Task brief:
Each line of the listing that includes the string "midrect" needs to be located and copied.

Materials provided:
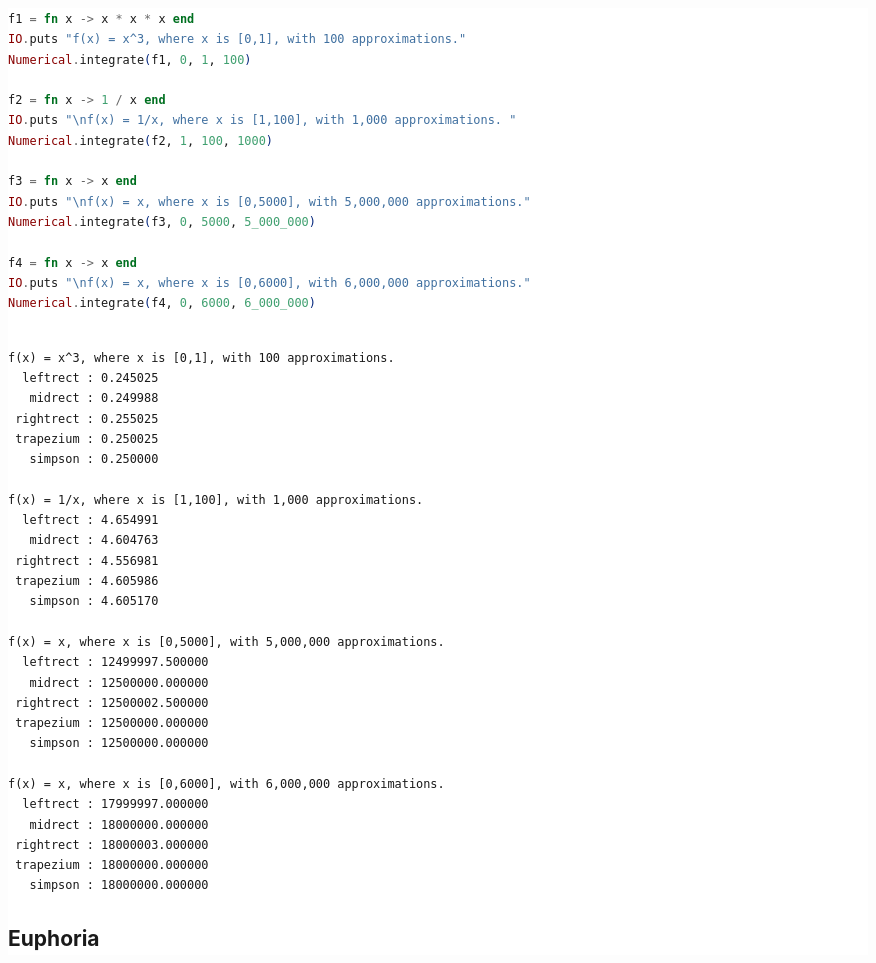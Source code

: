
 ```elixir
f1 = fn x -> x * x * x end
IO.puts "f(x) = x^3, where x is [0,1], with 100 approximations."
Numerical.integrate(f1, 0, 1, 100)

f2 = fn x -> 1 / x end
IO.puts "\nf(x) = 1/x, where x is [1,100], with 1,000 approximations. "
Numerical.integrate(f2, 1, 100, 1000)

f3 = fn x -> x end
IO.puts "\nf(x) = x, where x is [0,5000], with 5,000,000 approximations."
Numerical.integrate(f3, 0, 5000, 5_000_000)

f4 = fn x -> x end
IO.puts "\nf(x) = x, where x is [0,6000], with 6,000,000 approximations."
Numerical.integrate(f4, 0, 6000, 6_000_000)
```


```txt

f(x) = x^3, where x is [0,1], with 100 approximations.
  leftrect : 0.245025
   midrect : 0.249988
 rightrect : 0.255025
 trapezium : 0.250025
   simpson : 0.250000

f(x) = 1/x, where x is [1,100], with 1,000 approximations.
  leftrect : 4.654991
   midrect : 4.604763
 rightrect : 4.556981
 trapezium : 4.605986
   simpson : 4.605170

f(x) = x, where x is [0,5000], with 5,000,000 approximations.
  leftrect : 12499997.500000
   midrect : 12500000.000000
 rightrect : 12500002.500000
 trapezium : 12500000.000000
   simpson : 12500000.000000

f(x) = x, where x is [0,6000], with 6,000,000 approximations.
  leftrect : 17999997.000000
   midrect : 18000000.000000
 rightrect : 18000003.000000
 trapezium : 18000000.000000
   simpson : 18000000.000000

```



## Euphoria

Answer to this problem:
   midrect : 0.249988
   midrect : 4.604763
   midrect : 12500000.000000
   midrect : 18000000.000000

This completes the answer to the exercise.